**EXERCISE MATERIAL**:
----
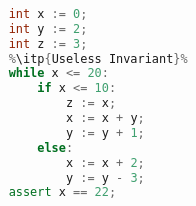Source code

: \begin{lstlisting}[language=C++,basicstyle=\ttfamily,keywordstyle=\color{blue}, escapechar=\%]  % Start your code-block
	
	int x := 0;
	int y := 2;
	int z := 3;
	%\itp{Useless Invariant}%
	while x <= 20:
		if x <= 10:
			z := x;
			x := x + y;
			y := y + 1;
		else:
			x := x + 2;
			y := y - 3;
	assert x == 22;
	\end{lstlisting}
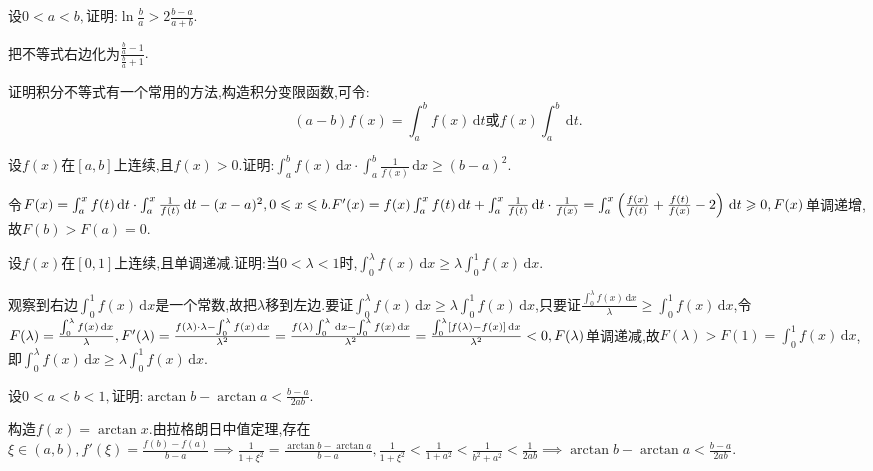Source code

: \begin{examp}{设$0<a<b,$证明:$\ln \frac{b}{a}>2\frac{b-a}{a+b}.$}
    \par \jie 把不等式右边化为$\frac{\frac{b}{a}-1}{\frac{b}{a}+1}.$
\end{examp}
证明积分不等式有一个常用的方法,构造积分变限函数,可令:
\begin{equation*}
    (a-b)f(x)=\int_{a}^{b} f(x) \,\mathrm{d}t \text{或} f(x)\int_{a}^{b}  \,\mathrm{d}t .
\end{equation*}
\begin{examp}{设$f(x)$在$[a,b]$上连续,且$f(x)>0$.证明:$\int_{a}^{b} f(x) \,\mathrm{d}x \cdot \int_{a}^{b} \frac{1}{f(x)} \,\mathrm{d}x \geqslant (b-a)^2.$}
    \par \zheng 令$F(x)=\int_{a}^{x} f(t) \,\mathrm{d}t \cdot \int_{a}^{x} \frac{1}{f(t)} \,\mathrm{d}t -(x-a)^2, 0 \leqslant x \leqslant b. \\
    F'(x)=f(x)\int_{a}^{x} f(t) \,\mathrm{d}t +\int_{a}^{x} \frac{1}{f(t)} \,\mathrm{d}t \cdot \frac{1}{f(x)} =\int_{a}^{x} \left( \frac{f(x)}{f(t)}+\frac{f(t)}{f(x)}-2 \right) \,\mathrm{d}t \geqslant 0,\\
    F(x)$单调递增,故$F(b)> F(a)=0$.
\end{examp}
\begin{examp}{设$f(x)$在$[0,1]$上连续,且单调递减.证明:当$0<\lambda<1$时,$\int_{0}^{\lambda} f(x) \,\mathrm{d}x \geqslant \lambda \int_{0}^{1} f(x) \,\mathrm{d}x .$}
    \par \zheng 观察到右边$\int_{0}^{1} f(x) \,\mathrm{d}x $是一个常数,故把$\lambda$移到左边.要证$\int_{0}^{\lambda} f(x) \,\mathrm{d}x \geqslant \lambda \int_{0}^{1} f(x) \,\mathrm{d}x $,只要证$\frac{\int_{0}^{\lambda} f(x) \,\mathrm{d}x }{\lambda}\geqslant \int_{0}^{1} f(x) \,\mathrm{d}x $,令$F(\lambda)=\frac{\int_{0}^{\lambda} f(x) \,\mathrm{d}x }{\lambda},\\ 
    F'(\lambda)=\frac{f(\lambda)\cdot \lambda-\int_{0}^{\lambda} f(x) \,\mathrm{d}x }{\lambda^2}=\frac{f(\lambda)\int_{0}^{\lambda}  \,\mathrm{d}x -\int_{0}^{\lambda} f(x) \,\mathrm{d}x }{\lambda^2}=\frac{\int_{0}^{\lambda} [f(\lambda)-f(x)] \,\mathrm{d}x }{\lambda^2}<0,\\
    F(\lambda)$单调递减,故$F(\lambda) > F(1) = \int_{0}^{1} f(x) \,\mathrm{d}x $,即$\int_{0}^{\lambda} f(x) \,\mathrm{d}x \geqslant \lambda \int_{0}^{1} f(x) \,\mathrm{d}x .$
\end{examp}
\begin{examp}{设$0<a<b<1,$证明:$\arctan b-\arctan a<\frac{b-a}{2ab}.$}
    \par \zheng 构造$f(x)=\arctan x.$由拉格朗日中值定理,存在$\xi \in (a,b),f'(\xi)=\frac{f(b)-f(a)}{b-a}\implies \frac{1}{1+\xi^2}=\frac{\arctan b-\arctan a}{b-a},\frac{1}{1+\xi^2}<\frac{1}{1+a^2}<\frac{1}{b^2+a^2}<\frac{1}{2ab}\implies \arctan b-\arctan a<\frac{b-a}{2ab}.$
\end{examp}


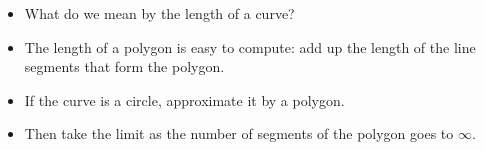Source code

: \begin{frame}
\begin{center}
{}%
%
%
\end{center}
\begin{itemize}
\item  What do we mean by the length of a curve?
\item<2->  The length of a polygon is easy to compute: add up the length of the line segments that form the polygon.
\item<3->  If the curve is a circle, approximate it by a polygon.
\item<4->  Then take the limit as the number of segments of the polygon goes to $\infty$.
\end{itemize}
\end{frame}

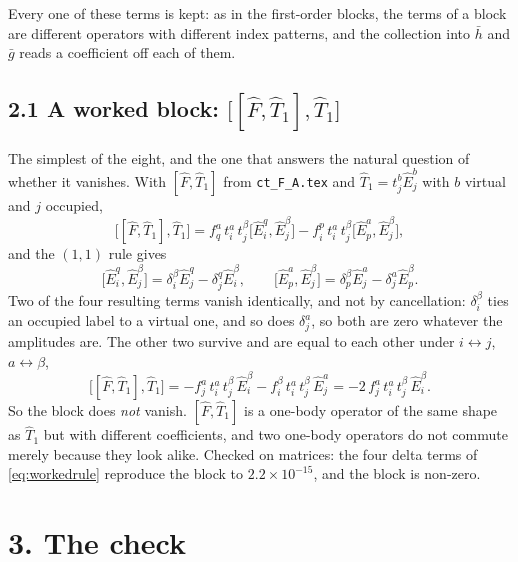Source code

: \documentclass[11pt]{article}
\newcommand{\E}[2]{\hat E^{#1}_{#2}}
\newcommand{\occ}{i}
\newcommand{\vir}{a}
\begin{document}
\noindent
Every one of these terms is kept: as in the first-order blocks, the terms of a
block are different operators with different index patterns, and the collection
into $\bar h$ and $\bar g$ reads a coefficient off each of them.

\subsection*{2.1 A worked block: $\bigl[[\hat F,\hat T_1],\hat T_1\bigr]$}

The simplest of the eight, and the one that answers the natural question of
whether it vanishes. With $[\hat F,\hat T_1]$ from \texttt{ct\_F\_A.tex} and
$\hat T_1=t^b_j\E{b}{j}$ with $b$ virtual and $j$ occupied,
\begin{equation}
  \bigl[[\hat F,\hat T_1],\hat T_1\bigr]
   =f^\vir_q\,t^\vir_\occ\,t^\beta_j
      \bigl[\E{q}{\occ},\E{\beta}{j}\bigr]
    -f^p_\occ\,t^\vir_\occ\,t^\beta_j
      \bigl[\E{\vir}{p},\E{\beta}{j}\bigr],
  \label{eq:worked}
\end{equation}
and the $(1,1)$ rule gives
\begin{equation}
  \bigl[\E{q}{\occ},\E{\beta}{j}\bigr]
   =\delta^\beta_\occ\E{q}{j}-\delta^q_j\E{\beta}{\occ},
  \qquad
  \bigl[\E{\vir}{p},\E{\beta}{j}\bigr]
   =\delta^\beta_p\E{\vir}{j}-\delta^\vir_j\E{\beta}{p}.
  \label{eq:workedrule}
\end{equation}
Two of the four resulting terms vanish identically, and not by cancellation:
$\delta^\beta_\occ$ ties an occupied label to a virtual one, and so does
$\delta^\vir_j$, so both are zero whatever the amplitudes are. The other two
survive and are equal to each other under $\occ\leftrightarrow j$,
$\vir\leftrightarrow\beta$,
\begin{equation}
  \bigl[[\hat F,\hat T_1],\hat T_1\bigr]
   =-f^\vir_j\,t^\vir_\occ\,t^\beta_j\,\E{\beta}{\occ}
    -f^\beta_\occ\,t^\vir_\occ\,t^\beta_j\,\E{\vir}{j}
   =-2\,f^\vir_j\,t^\vir_\occ\,t^\beta_j\,\E{\beta}{\occ}.
  \label{eq:workedresult}
\end{equation}
So the block does \emph{not} vanish. $[\hat F,\hat T_1]$ is a one-body operator
of the same shape as $\hat T_1$ but with different coefficients, and two
one-body operators do not commute merely because they look alike. Checked on
matrices: the four delta terms of \eqref{eq:workedrule} reproduce the block to
$2.2\times10^{-15}$, and the block is non-zero.

\section*{3. The check}
\end{document}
----
Count how many lines above contain the word "label". Reply with the number alone.

4